Knitting is no longer a pastime for granny – young people are picking up their needles. We find purls of wisdom for retailers looking to take advantage.

John Lewis bunny crochet kit

John Lewis bunny crochet kit

A bunny crochet kit sold by John Lewis. The retailer has enjoyed a spike in sales in the knitting and crochet categories

Knitting clubs have become the new hipster hangout and A-list celebrities from Ryan Gosling to Sarah Jessica Parker have come out as fans.

“The market is buoyant,” says Kristine Kirby, chief executive of knitting and yarn etailer Deramores, which she joined in May.

For old and young

“It now crosses generations, with everyone from teenagers to people in their 80s and 90s knitting.
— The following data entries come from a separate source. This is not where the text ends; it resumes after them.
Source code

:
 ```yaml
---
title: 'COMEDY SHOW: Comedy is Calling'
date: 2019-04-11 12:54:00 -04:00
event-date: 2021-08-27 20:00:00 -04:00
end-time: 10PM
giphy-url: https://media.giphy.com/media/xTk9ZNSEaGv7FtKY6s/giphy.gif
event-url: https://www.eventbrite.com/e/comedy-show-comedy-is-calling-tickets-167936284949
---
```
“There’s groups in the city in London knitting, there’s yarn bar crawls and people meeting to knit in cafes and pubs. 

“People are knitting things for their grandchildren or children, or instead of buying that scarf, they’re knitting it for themselves,” she says.

In fact, it is estimated that 21% of UK women pursue knitting as a hobby. 

Meanwhile, the Craft & Hobby Association says the UK creative, craft and hobby industry is worth £3.4bn, up 11% year on year.

Naturally the trend for all things knitting and crochet has helped retailers.

In its results in June, Hobbycraft said fashion yarn sales were up 37% year on year, while John Lewis has noted an 84% rise in sales of knit kits – beginner kits that include yarn, stuffing, a pattern and a crochet needle.

“Some shops have become places for knitters to meet and learn, with many running workshops”

Juliet Bernard, UK Hand Knitting Association

”They are proving extremely popular,” a John Lewis spokesperson told Retail Week. “It suggests that there is a trend for those new to knitting taking up this pastime.”

According to Juliet Bernard, spokesperson for the UK Hand Knitting Association, the market is dominated by the likes of John Lewis and etailers Deramores, Wool Warehouse and Black Sheep Wools.

“However, there’s a lot of independent stores up and down the country,” she says. “Some shops have become places for knitters to meet and learn, with many running workshops.”

A loyal following

Many larger retailers jumped on the knitting bandwagon when there was a resurgence in the hobby several years ago, says Verdict analyst Honor Strachan.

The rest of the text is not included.